焦土に立ち、平和の尊さを実感した敗戦体験を忘れず、憲法に規定された戦争放棄を守り抜く国づくりの骨格が崩れ落ちようとしているのだ。私たちはこの危機的状況と直面していることをしっかりと認識したい。
ここで時計の針を80年前に戻したい。
1944年、沖縄は戦時体制の構築が急速に進んだ年である。この年3月、沖縄戦を指揮した32軍が創設された。5月から島々で飛行場建設が本格化し、夏以降は日本軍が次々と駐屯した。兵員確保、陣地構築に向けた「根こそぎ動員」が強行された。国家・軍の意思が優先し、県民を戦場に駆り立てたのだ。
疎開児童を乗せた対馬丸の撃沈、島々を襲った10・10空襲もこの年である。
80年前の出来事と今日の動きを重ねつつ、戦後80年という節目を見据え、この1年の誓いを立てるならば「平和の構築」であり、「平和の創造」であろう。戦後の激動を歩んできた沖縄が取り組むべき課題でもある。困難に直面しても県民の心は折れはしない。さまざまな経験によって、県民は時代の転換点に柔軟に応じ、活路を開くしなやかさと強さを育んできたはずだ。

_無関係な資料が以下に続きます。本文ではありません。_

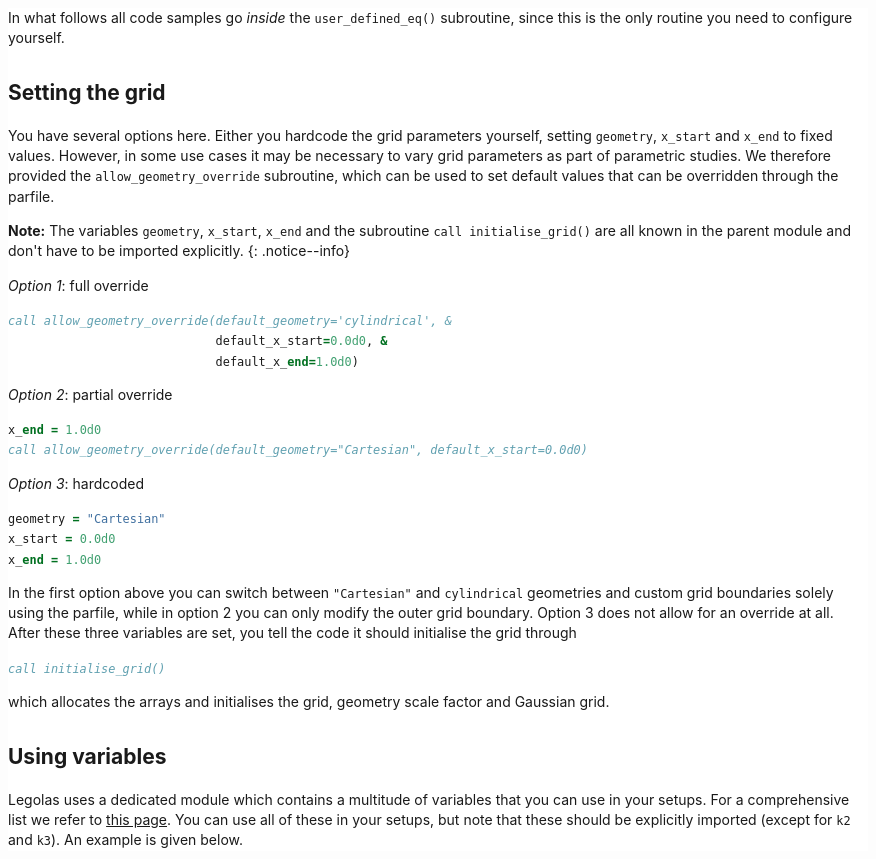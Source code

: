 In what follows all code samples go _inside_ the `user_defined_eq()` subroutine, since this is the only routine you
need to configure yourself.

## Setting the grid
You have several options here. Either you hardcode the grid parameters yourself, setting `geometry`, `x_start` and `x_end`
to fixed values. However, in some use cases it may be necessary to vary grid parameters as part of parametric studies.
We therefore provided the `allow_geometry_override` subroutine, which can be used to set default values that can be
overridden through the parfile.

**Note:** The variables `geometry`, `x_start`, `x_end` and the subroutine `call initialise_grid()` are all known 
in the parent module and don't have to be imported explicitly.
{: .notice--info}

_Option 1_: full override
```fortran 
call allow_geometry_override(default_geometry='cylindrical', &
                             default_x_start=0.0d0, &
                             default_x_end=1.0d0)
```
_Option 2_: partial override
```fortran 
x_end = 1.0d0
call allow_geometry_override(default_geometry="Cartesian", default_x_start=0.0d0)
```
_Option 3_: hardcoded
```fortran 
geometry = "Cartesian"
x_start = 0.0d0
x_end = 1.0d0
```
In the first option above you can switch between `"Cartesian"` and `cylindrical` geometries and custom grid boundaries 
solely using the parfile, while in option 2 you can only modify the outer grid boundary. Option 3 does not allow for
an override at all.
After these three variables are set, you tell the code it should initialise the grid through
```fortran 
call initialise_grid()
```
which allocates the arrays and initialises the grid, geometry scale factor and Gaussian grid.

## Using variables
Legolas uses a dedicated module which contains a multitude of variables that you can use in your setups.
For a comprehensive list we refer to [this page](../../src-docs/ford/module/mod_equilibrium_params.html#variable-k2).
You can use all of these in your setups, but note that these should be explicitly imported (except for `k2` and `k3`).
An example is given below.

経済再生に一層の加速をつける年である。コロナ禍で大きな痛手を負った県経済は、復活に向けた歩みを重ねている。それをより確かなものにするため、深刻な人手不足にも取り組まなければならない。働きやすい職場づくりは県経済発展の土台である。
そして、せわしい暮らしの中で身の回りを見つめたい。人知れず苦境に陥っている子どもはいないか。「子どもの貧困」の問題はいまだ解決の途上にある。子どもたちを支える地域社会の再構築がかぎとなろう。
私たちは時代の分岐点に立っている。過去の歩みを振り返り、自らの意思で過ちのない未来を選択したい。